Photography for me has always been a medium built around conceptual tensions. And so it offers me a means to bring together irresolvable contradictions, often challenging, but also questioning our convictions and our expectations. It is true that I've worked on different themes over the years, but the guiding thread between them is a rethinking of the representation of that particular theme, whether it would be incarceration or how we talk about war and conflict in today's world.
I can give you a very concrete example: the project that won the Sony World Photography Awards last year in 2023. That project is based on a story of loss and how we talk about loss. In 2011, a very close friend, who was a photojournalist, traveled to North Africa, in particular to Libya to cover the conflict that had just surfaced between pro and anti-Gaddafi forces. He traveled with three colleagues and a few days after arriving in the country, they were forcefully abducted by Gaddafi backed militia on the front line around the city of Brega – an industrial city on the Libyan coastline. We thought that he'd been kidnapped, but two months later, when his friends were finally released, we found out that he'd actually been shot dead on the very first day. His mortal remains are missing to this day.
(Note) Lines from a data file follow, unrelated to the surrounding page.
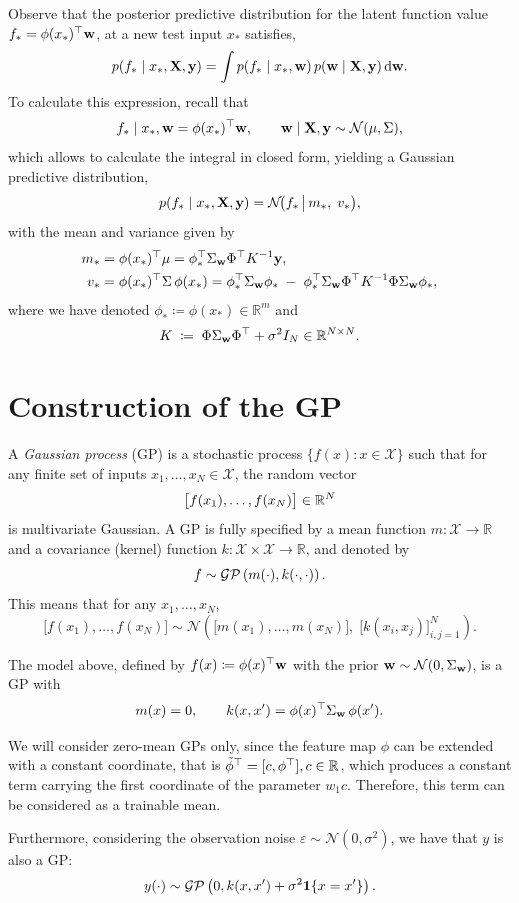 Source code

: Observe that the posterior predictive distribution for the latent function value 
\(f_\ast=\phi(x_\ast)^\top\w\), 
at a new test input $x_\ast$ satisfies,
\[
p(f_\ast \mid x_\ast, \X, \y)
= \int p(f_\ast \mid x_\ast, \w)\, p(\w \mid \X, \y)\,\mathrm d\w .
\]
To calculate this expression, recall that
\[
f_\ast \mid x_\ast, \w = \phi(x_\ast)^\top \w,
\qquad
\w \mid \X, \y \sim \mathcal N(\mu,\Sigma),
\]
which allows to calculate the integral in closed form, yielding a Gaussian predictive distribution,
\[
p(f_\ast \mid x_\ast, \X, \y)
= \mathcal N\!\bigl(f_\ast \,\big|\,
  m_\ast,\;
v_\ast
\bigr),
\]
with the mean and variance given by 
\begin{align}
    m_\ast 
&= \phi(x_\ast)^\top \mu
=\phi_\ast^\top \Sigma_{\w}\Phi^\top K^{-1}\y,\\
v_\ast
&= \phi(x_\ast)^\top \Sigma \,\phi(x_\ast)
=\phi_\ast^\top \Sigma_{\w}\phi_\ast
\;-\;
\phi_\ast^\top \Sigma_{\w}\Phi^\top K^{-1}\Phi\Sigma_{\w}\phi_\ast,
\end{align}
where we have denoted \(\phi_\ast \coloneqq \phi(x_\ast)\in\mathbb{R}^m\) and
\[
K \;\coloneqq\; \Phi \Sigma_{\w}\Phi^\top + \sigma^2 I_N \in\R^{N\times N}.
\]


\section{Construction of the GP}

\begin{definition}
A \emph{Gaussian process} (GP) is a stochastic process
\(\{f(x) : x \in \mathcal X\}\) such that for any finite set of inputs
\(x_1,\ldots,x_N \in \mathcal X\), the random vector
\[
\bigl[f(x_1),\ldots,f(x_N)\bigr]\in\R^N
\]
is multivariate Gaussian. A GP is fully specified by a mean function
\(m:\mathcal X\to\mathbb R\) and a covariance (kernel) function
\(k:\mathcal X\times\mathcal X\to\mathbb R\), and denoted by 
\[
f \sim \GP{m(\cdot)}{k(\cdot,\cdot)}.
\]
This means that for any \(x_1,\ldots,x_N\),
\[
\bigl[f(x_1),\ldots,f(x_N)\bigr]
\sim
\mathcal N\!\left(
\bigl[m(x_1),\ldots,m(x_N)\bigr],
\;
\bigl[k(x_i,x_j)\bigr]_{i,j=1}^N
\right).
\]    
\end{definition}

The model above, defined by \(f(x)\coloneqq \phi(x)^\top \w\) with the  prior \(\w\sim\mathcal N(0,\Sigma_{\w})\), is a GP with
\[
m(x)=0,
\qquad
k(x,x')=\phi(x)^\top \Sigma_{\w}\,\phi(x').
\]

\begin{remark}
    We will consider zero-mean GPs only, since the feature map $\phi$ can be extended with a constant coordinate, that is $\tilde\phi^\top = [c, \phi^\top], c\in\R$, which produces a constant term carrying the first coordinate of the parameter $w_1c$. Therefore, this term can be considered as a trainable mean.
\end{remark}
Furthermore, considering the observation noise \(\varepsilon\sim\mathcal N(0,\sigma^2)\), we have that $y$ is also a GP:
\[
y(\cdot)\sim \GP{0}{k(x,x')+\sigma^2\mathbf{1}\{x=x'\}}.
\]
I decided to travel to North Africa to retrace my friend's journey, to meet with myriad people involved or affected by the conflict. I decided to find interesting overlaps between both our journeys to try and understand the motivations behind his, and in doing so I momentarily stepped into my friend's shoes. But of course, this isn't just a project about honoring a slain friend. It’s also about the difficulty of documenting, witness and imagining war.
This is by far the most personal project I've produced. Most of the other projects I worked on before this one were projects that I had an interest in or themes that I wanted to understand better, but did not have such a personal element. But as I said, the common denominator between all of them is a desire to rethink the representation of something, whether it be, in this case, conflict or incarceration or death, for example.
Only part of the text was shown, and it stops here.